=== PROBLEM ===
Please return every line of the records below that holds the word "errors".

====== EXERCISE DATA ======

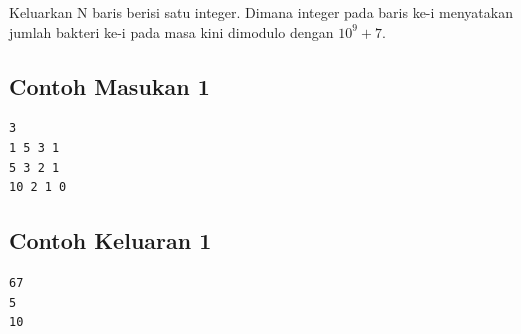 \documentclass{article}
\begin{document}
Keluarkan N baris berisi satu integer. Dimana integer pada baris ke-i menyatakan jumlah bakteri ke-i pada masa kini dimodulo dengan $10^{9}+7$.
\\

\begin{multicols}{2}
\subsection*{Contoh Masukan 1}
\begin{lstlisting}
3
1 5 3 1
5 3 2 1
10 2 1 0
\end{lstlisting}
\columnbreak
\subsection*{Contoh Keluaran 1}
\begin{lstlisting}
67
5
10
\end{lstlisting}
\vfill
\null
\end{multicols}

%
%
%

%
%
\end{document}
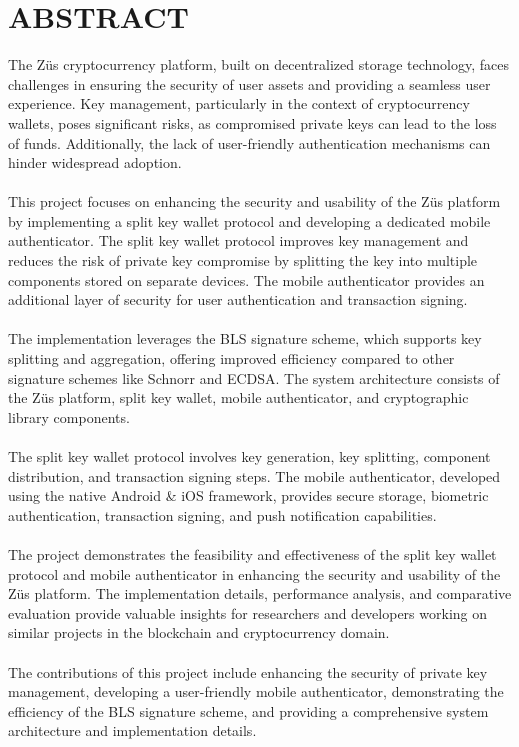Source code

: \chapter*{ABSTRACT}
The Züs cryptocurrency platform, built on decentralized storage technology, faces challenges in ensuring the security of user assets and providing a seamless user experience. Key management, particularly in the context of cryptocurrency wallets, poses significant risks, as compromised private keys can lead to the loss of funds. Additionally, the lack of user-friendly authentication mechanisms can hinder widespread adoption. \\ \\
This project focuses on enhancing the security and usability of the Züs platform by implementing a split key wallet protocol and developing a dedicated mobile authenticator. The split key wallet protocol improves key management and reduces the risk of private key compromise by splitting the key into multiple components stored on separate devices. The mobile authenticator provides an additional layer of security for user authentication and transaction signing. \\ \\
The implementation leverages the BLS signature scheme, which supports key splitting and aggregation, offering improved efficiency compared to other signature schemes like Schnorr and ECDSA. The system architecture consists of the Züs platform, split key wallet, mobile authenticator, and cryptographic library components. \\ \\
The split key wallet protocol involves key generation, key splitting, component distribution, and transaction signing steps. The mobile authenticator, developed using the native Android & iOS framework, provides secure storage, biometric authentication, transaction signing, and push notification capabilities. \\ \\
The project demonstrates the feasibility and effectiveness of the split key wallet protocol and mobile authenticator in enhancing the security and usability of the Züs platform. The implementation details, performance analysis, and comparative evaluation provide valuable insights for researchers and developers working on similar projects in the blockchain and cryptocurrency domain. \\ \\
The contributions of this project include enhancing the security of private key management, developing a user-friendly mobile authenticator, demonstrating the efficiency of the BLS signature scheme, and providing a comprehensive system architecture and implementation details. \\ \\

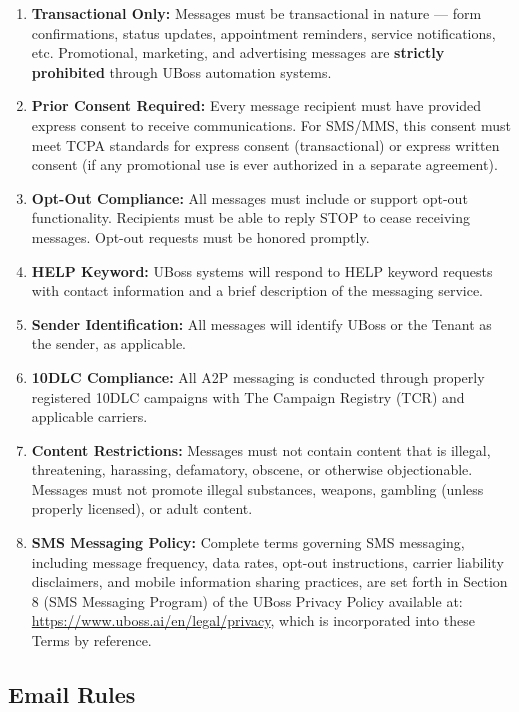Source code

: \documentclass[11pt,letterpaper,parskip=half]{scrartcl}
\begin{document}
\begin{enumerate}[nosep, leftmargin=1.5em]
    \item \textbf{Transactional Only:} Messages must be transactional in nature --- form confirmations, status updates, appointment reminders, service notifications, etc. Promotional, marketing, and advertising messages are \textbf{strictly prohibited} through UBoss automation systems.
    \item \textbf{Prior Consent Required:} Every message recipient must have provided express consent to receive communications. For SMS/MMS, this consent must meet TCPA standards for express consent (transactional) or express written consent (if any promotional use is ever authorized in a separate agreement).
    \item \textbf{Opt-Out Compliance:} All messages must include or support opt-out functionality. Recipients must be able to reply STOP to cease receiving messages. Opt-out requests must be honored promptly.
    \item \textbf{HELP Keyword:} UBoss systems will respond to HELP keyword requests with contact information and a brief description of the messaging service.
    \item \textbf{Sender Identification:} All messages will identify UBoss or the Tenant as the sender, as applicable.
    \item \textbf{10DLC Compliance:} All A2P messaging is conducted through properly registered 10DLC campaigns with The Campaign Registry (TCR) and applicable carriers.
    \item \textbf{Content Restrictions:} Messages must not contain content that is illegal, threatening, harassing, defamatory, obscene, or otherwise objectionable. Messages must not promote illegal substances, weapons, gambling (unless properly licensed), or adult content.
      \item \textbf{SMS Messaging Policy:} Complete terms governing SMS messaging, including message frequency, data rates, opt-out instructions, carrier liability disclaimers, and mobile information sharing practices, are set forth in Section 8 (SMS Messaging Program) of the UBoss Privacy Policy available at: \href{https://www.uboss.ai/assets/legal/privacy_policy.pdf}{https://www.uboss.ai/en/legal/privacy}, which is incorporated into these Terms by reference. 
\end{enumerate}

\subsection{Email Rules}
\end{document}
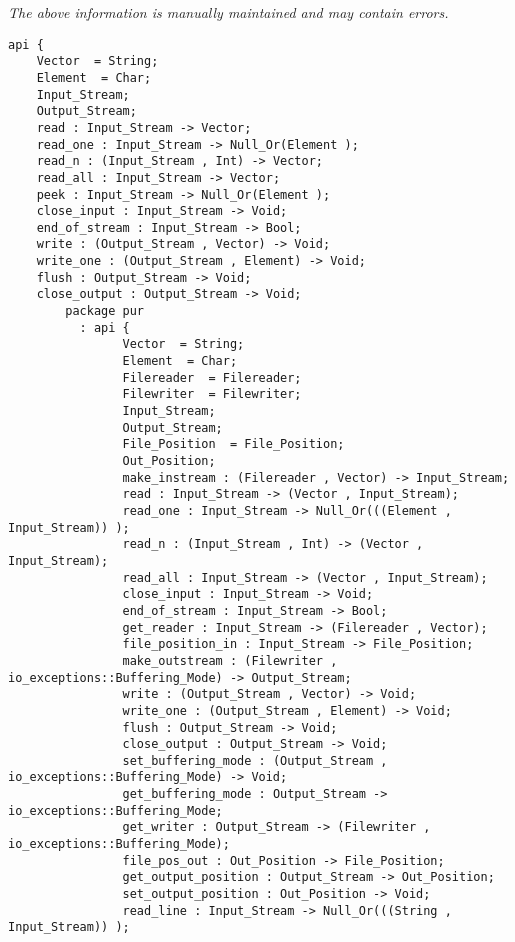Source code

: \label{api:Winix\_Text\_File\_For\_Os}

{\tiny \it The above information is manually maintained and may contain errors.}
\begin{verbatim}
api {
    Vector  = String;
    Element  = Char;
    Input_Stream;
    Output_Stream;
    read : Input_Stream -> Vector;
    read_one : Input_Stream -> Null_Or(Element );
    read_n : (Input_Stream , Int) -> Vector;
    read_all : Input_Stream -> Vector;
    peek : Input_Stream -> Null_Or(Element );
    close_input : Input_Stream -> Void;
    end_of_stream : Input_Stream -> Bool;
    write : (Output_Stream , Vector) -> Void;
    write_one : (Output_Stream , Element) -> Void;
    flush : Output_Stream -> Void;
    close_output : Output_Stream -> Void;
        package pur
          : api {
                Vector  = String;
                Element  = Char;
                Filereader  = Filereader;
                Filewriter  = Filewriter;
                Input_Stream;
                Output_Stream;
                File_Position  = File_Position;
                Out_Position;
                make_instream : (Filereader , Vector) -> Input_Stream;
                read : Input_Stream -> (Vector , Input_Stream);
                read_one : Input_Stream -> Null_Or(((Element , Input_Stream)) );
                read_n : (Input_Stream , Int) -> (Vector , Input_Stream);
                read_all : Input_Stream -> (Vector , Input_Stream);
                close_input : Input_Stream -> Void;
                end_of_stream : Input_Stream -> Bool;
                get_reader : Input_Stream -> (Filereader , Vector);
                file_position_in : Input_Stream -> File_Position;
                make_outstream : (Filewriter , io_exceptions::Buffering_Mode) -> Output_Stream;
                write : (Output_Stream , Vector) -> Void;
                write_one : (Output_Stream , Element) -> Void;
                flush : Output_Stream -> Void;
                close_output : Output_Stream -> Void;
                set_buffering_mode : (Output_Stream , io_exceptions::Buffering_Mode) -> Void;
                get_buffering_mode : Output_Stream -> io_exceptions::Buffering_Mode;
                get_writer : Output_Stream -> (Filewriter , io_exceptions::Buffering_Mode);
                file_pos_out : Out_Position -> File_Position;
                get_output_position : Output_Stream -> Out_Position;
                set_output_position : Out_Position -> Void;
                read_line : Input_Stream -> Null_Or(((String , Input_Stream)) );

\end{verbatim}
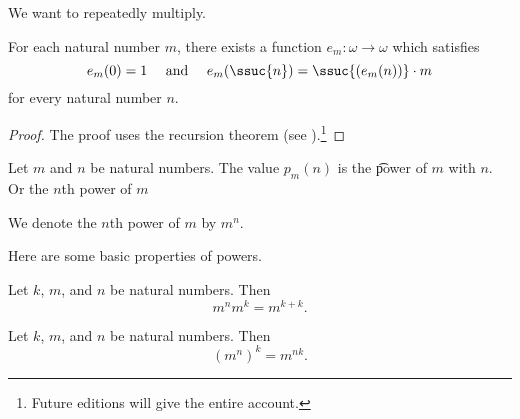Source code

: 

We want to repeatedly multiply.


\begin{proposition}
	For each natural number $m$, there exists a function $e_m: \omega \to \omega$ which satisfies
	\[
		e_m(0) = 1 \quad \text{ and } \quad e_m(\ssuc{n}) = \ssuc{(e_m(n))} \cdot m
	\]
	for every natural number $n$.
\end{proposition}
\begin{proof}
	The proof uses the recursion theorem (see ).\footnote{Future editions will give the entire account.}
\end{proof}
Let $m$ and $n$ be natural numbers.
The value $p_m(n)$ is the \t{power} of $m$ with $n$.
Or the \t{$n$th power of $m$}


We denote the $n$th power of $m$ by $m^n$.


Here are some basic properties of powers.

\begin{proposition}
	Let $k$, $m$, and $n$ be natural numbers. Then
	\[
		m^{n}m^{k} = m^{k + k}.
	\]
\end{proposition}

\begin{proposition}
	Let $k$, $m$, and $n$ be natural numbers. Then
	\[
		(m^{n})^k = m^{nk}.
	\]
\end{proposition}
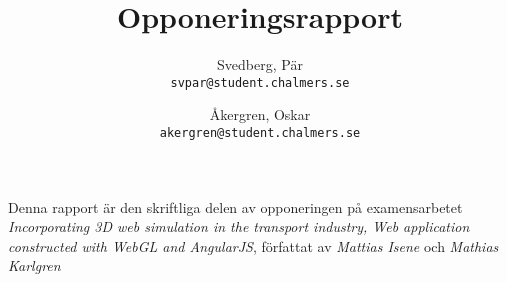 \documentclass[a4paper, 11pt]{article}
\author{
    Svedberg, Pär \\ \texttt{svpar@student.chalmers.se}
    \and
    Åkergren, Oskar \\ \texttt{akergren@student.chalmers.se}
}
\title{\vspace{-3cm}Opponeringsrapport}
\begin{document}
\maketitle
\vspace{-0.5cm}Denna rapport är den skriftliga delen av opponeringen på examensarbetet \emph{Incorporating 3D web simulation in the transport industry, Web application constructed with WebGL and AngularJS}, författat av \emph{Mattias Isene} och \emph{Mathias Karlgren}

\end{document}
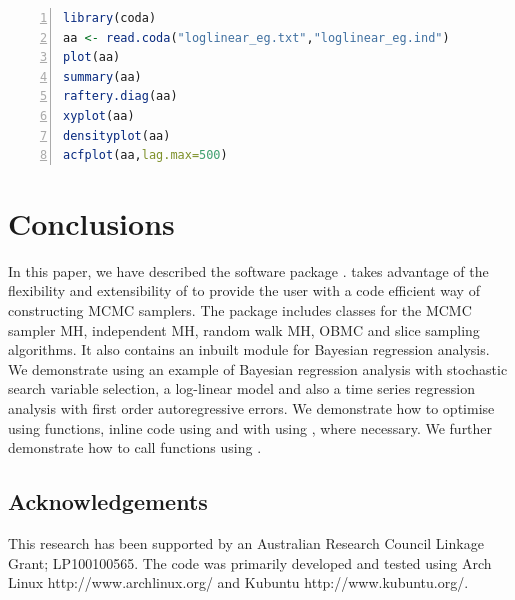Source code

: \documentclass[article]{jss}
\begin{document}
\begin{lstlisting}[basicstyle={\scriptsize},language=R,numbers=left]
library(coda)
aa <- read.coda("loglinear_eg.txt","loglinear_eg.ind")
plot(aa)
summary(aa)
raftery.diag(aa)
xyplot(aa)
densityplot(aa)
acfplot(aa,lag.max=500)

\end{lstlisting}



\section{Conclusions}
\label{sec:Conclusions}

In this paper, we have described the  software
package .   takes advantage of the flexibility
and extensibility of  to provide the user with a code
efficient way of constructing MCMC samplers. The  package
includes classes for the MCMC sampler MH, independent MH, random walk
MH, OBMC and slice sampling algorithms.  It also contains an inbuilt
module for Bayesian regression analysis.  We demonstrate 
using an example of Bayesian regression analysis with stochastic
search variable selection, a log-linear model and also a time series
regression analysis with first order autoregressive errors. We
demonstrate how to optimise  using  functions,
inline  code using  and with
 using , where necessary.  We further
demonstrate how to call  functions using .


\subsection*{Acknowledgements}

This research has been supported by an Australian Research Council
Linkage Grant; LP100100565. The code was primarily developed and
tested using Arch Linux http://www.archlinux.org/ and Kubuntu
http://www.kubuntu.org/.


\end{document}
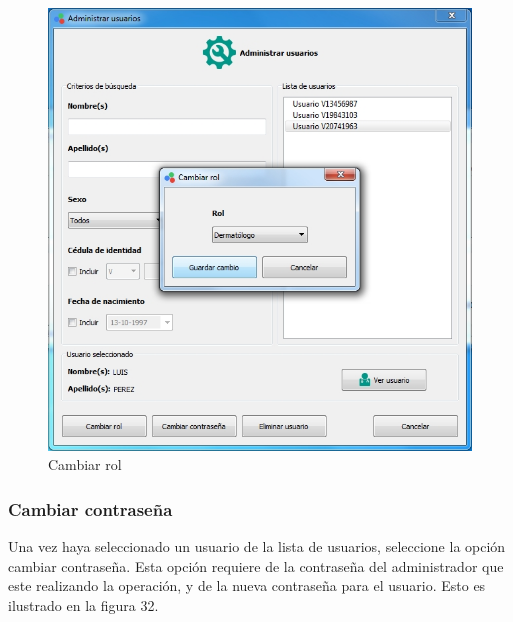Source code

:\begin{figure}[H]
  \centering
  \includegraphics[width=1\linewidth]{./img/administrar-rol.jpg}
\caption{Cambiar rol}
\end{figure}
		
		\subsubsection{Cambiar contrase\~{n}a}
		
		Una vez haya seleccionado un usuario de la lista de usuarios, seleccione la opci\'{o}n cambiar contrase\~{n}a. Esta opci\'{o}n requiere de la contrase\~{n}a del administrador que este realizando la operaci\'{o}n, y de la nueva contrase\~{n}a para el usuario. Esto es ilustrado en la figura 32.
		
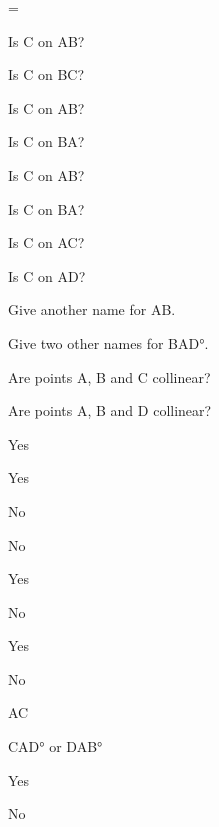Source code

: \begin{exercises}
\begin{ex}
	\begin{exparts} \itemsep = \smallskipamount
	\begin{multicols}{2}
	\item Is \pnt C on \lin AB?
	\item Is \pnt C on \lin BC? 
	\item Is \pnt C on \seg AB?
	\item Is \pnt C on \seg BA? 
	\item Is \pnt C on \ray AB?
	\item Is \pnt C on \ray BA?
	\item Is \pnt C on \seg AC?
	\item Is \pnt C on \lin AD? 
	\item Give another name for \ray AB. 
	\item Give two other names for \ang {BAD}.
	\item Are points \pnt A, \pnt B and \pnt C collinear?
	\item Are points \pnt A, \pnt B and \pnt D collinear?
	\end{multicols}
	\end{exparts}
	
	\begin{center}
	\end{center}

	\begin{sol}
		\hspace*{\fill}
		\begin{exparts} 
			\item Yes
			\item Yes
			\item No
			\item No
			\item Yes
			\item No
			\item Yes
			\item No
			\item \ray AC
			\item \ang {CAD} or \ang {DAB}
			\item Yes
			\item No
		\end{exparts}
	\end{sol}
	\end{ex}
	

\end{exercises}
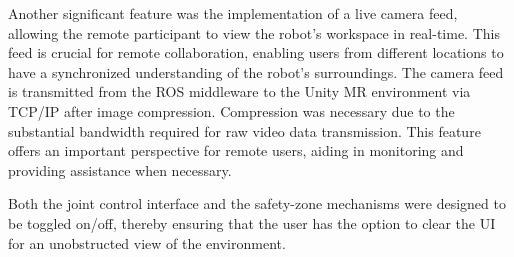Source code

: Another significant feature was the implementation of a live camera feed, allowing the remote participant to view the robot’s workspace in real-time. This feed is crucial for remote collaboration, enabling users from different locations to have a synchronized understanding of the robot’s surroundings. The camera feed is transmitted from the \ac{ROS} middleware to the Unity \ac{MR} environment via \ac{TCP}/\ac{IP} after image compression. Compression was necessary due to the substantial bandwidth required for raw video data transmission. This feature offers an important perspective for remote users, aiding in monitoring and providing assistance when necessary.

Both the joint control interface and the safety-zone mechanisms were designed to be toggled on/off, thereby ensuring that the user has the option to clear the \ac{UI} for an unobstructed view of the environment.

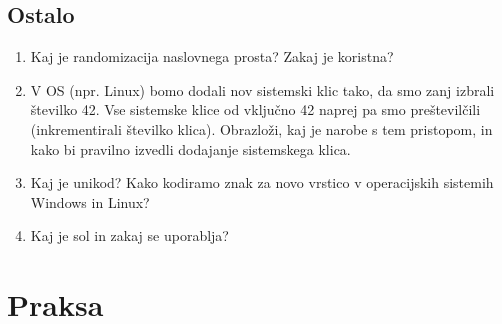 \documentclass{book}
\begin{document}
\section{Ostalo}
\begin{enumerate}
    \item Kaj je randomizacija naslovnega prosta? Zakaj je koristna?
    \item V OS (npr. Linux) bomo dodali nov sistemski klic tako, da smo zanj izbrali številko 42. Vse sistemske klice od vključno 42 naprej pa smo preštevilčili (inkrementirali številko klica). Obrazloži, kaj je narobe s tem pristopom, in kako bi pravilno izvedli dodajanje sistemskega klica.
    \item Kaj je unikod? Kako kodiramo znak za novo vrstico v operacijskih sistemih Windows in Linux?
    \item Kaj je sol in zakaj se uporablja?
\end{enumerate}

\chapter{Praksa}
\end{document}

======

=== RESULT OF THE TASK ===
{\tiny \it The above information is manually maintained and may contain errors.}
regression analysis with first order autoregressive errors. We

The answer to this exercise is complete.